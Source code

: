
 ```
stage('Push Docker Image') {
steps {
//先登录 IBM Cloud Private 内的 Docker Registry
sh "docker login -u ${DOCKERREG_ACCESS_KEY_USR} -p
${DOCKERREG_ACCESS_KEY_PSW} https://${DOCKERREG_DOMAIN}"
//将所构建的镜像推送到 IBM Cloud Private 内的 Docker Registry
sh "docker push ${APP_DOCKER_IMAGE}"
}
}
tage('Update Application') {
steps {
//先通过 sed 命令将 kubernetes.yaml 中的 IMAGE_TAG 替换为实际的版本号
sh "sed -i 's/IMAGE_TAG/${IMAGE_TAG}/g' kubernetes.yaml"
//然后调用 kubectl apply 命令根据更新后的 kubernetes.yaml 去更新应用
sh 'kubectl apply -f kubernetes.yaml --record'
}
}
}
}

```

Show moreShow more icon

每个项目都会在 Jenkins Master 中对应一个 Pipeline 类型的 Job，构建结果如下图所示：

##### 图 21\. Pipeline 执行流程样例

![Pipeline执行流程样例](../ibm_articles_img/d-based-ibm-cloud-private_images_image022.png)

----------------

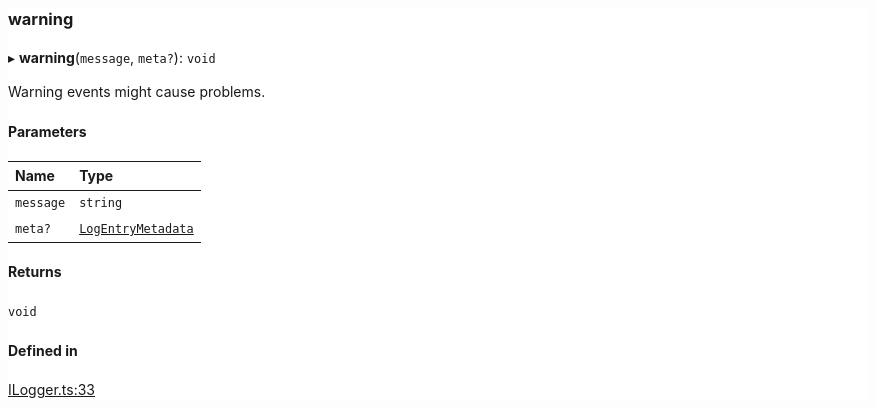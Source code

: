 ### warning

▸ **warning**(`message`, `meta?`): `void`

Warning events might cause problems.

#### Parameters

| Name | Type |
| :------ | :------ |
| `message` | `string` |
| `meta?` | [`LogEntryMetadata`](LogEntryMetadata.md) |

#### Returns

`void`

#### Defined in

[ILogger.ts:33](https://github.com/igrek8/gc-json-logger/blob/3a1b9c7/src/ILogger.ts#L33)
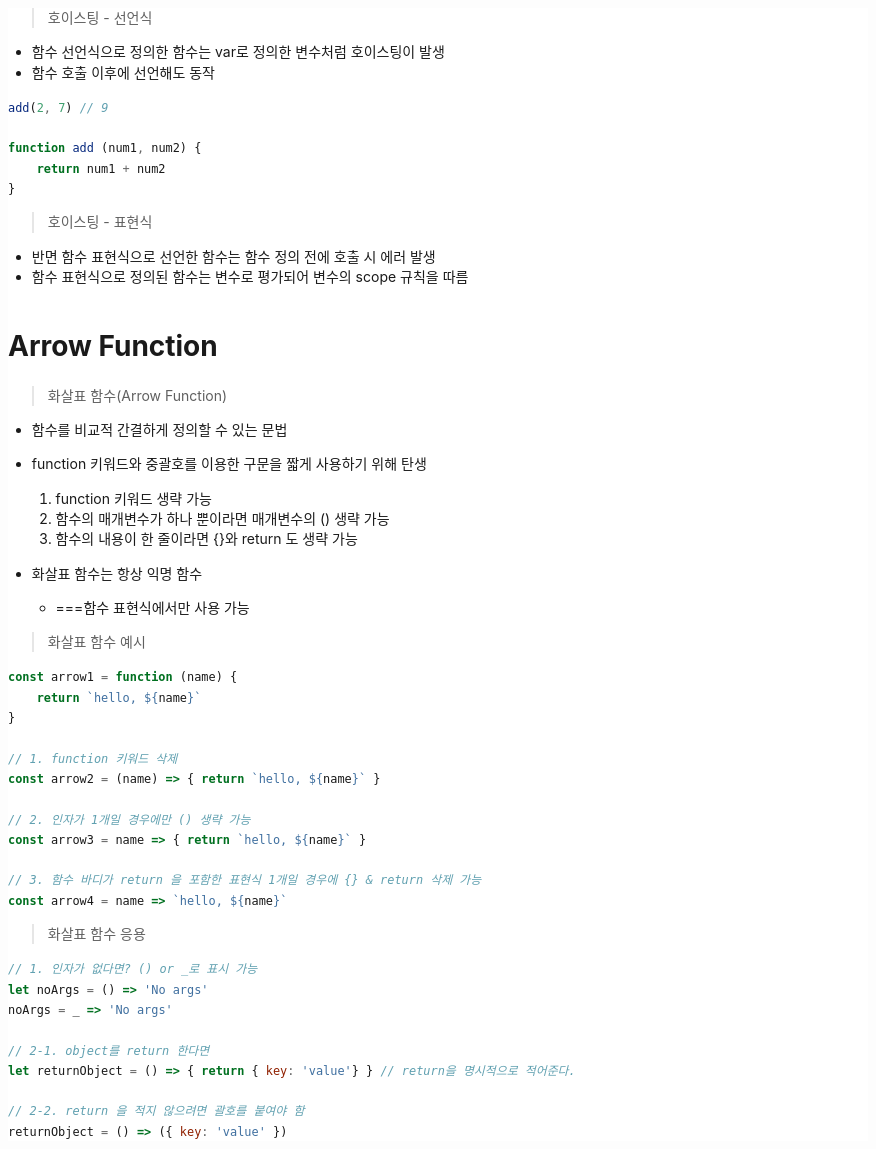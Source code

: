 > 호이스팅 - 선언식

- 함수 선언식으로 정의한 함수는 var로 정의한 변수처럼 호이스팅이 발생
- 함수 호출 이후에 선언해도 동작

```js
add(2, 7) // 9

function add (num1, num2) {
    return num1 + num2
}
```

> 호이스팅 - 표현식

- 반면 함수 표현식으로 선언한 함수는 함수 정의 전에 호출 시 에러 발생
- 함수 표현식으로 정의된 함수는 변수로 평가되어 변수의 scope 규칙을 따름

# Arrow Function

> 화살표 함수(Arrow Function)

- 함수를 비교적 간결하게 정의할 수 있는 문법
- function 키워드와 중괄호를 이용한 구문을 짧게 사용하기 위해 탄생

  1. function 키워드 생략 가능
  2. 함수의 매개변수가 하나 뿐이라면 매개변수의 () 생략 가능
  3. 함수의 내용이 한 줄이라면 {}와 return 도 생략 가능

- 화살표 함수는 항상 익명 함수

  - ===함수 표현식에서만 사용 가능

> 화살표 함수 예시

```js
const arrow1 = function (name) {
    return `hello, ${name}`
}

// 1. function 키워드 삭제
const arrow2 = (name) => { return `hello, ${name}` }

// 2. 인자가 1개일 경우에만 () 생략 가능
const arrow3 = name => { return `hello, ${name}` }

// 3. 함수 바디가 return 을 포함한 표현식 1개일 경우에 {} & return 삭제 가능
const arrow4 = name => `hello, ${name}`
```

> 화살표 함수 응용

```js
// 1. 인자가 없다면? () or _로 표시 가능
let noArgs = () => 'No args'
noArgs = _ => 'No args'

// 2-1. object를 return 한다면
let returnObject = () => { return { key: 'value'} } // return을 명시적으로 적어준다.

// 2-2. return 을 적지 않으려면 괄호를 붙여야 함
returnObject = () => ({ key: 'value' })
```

----------------

PROBLEM TO WORK ON: All lines in the entries above that hold the word "hello" need to be copied.

SOLUTION TO THIS PROBLEM:
    return `hello, ${name}`
const arrow2 = (name) => { return `hello, ${name}` }
const arrow3 = name => { return `hello, ${name}` }
const arrow4 = name => `hello, ${name}`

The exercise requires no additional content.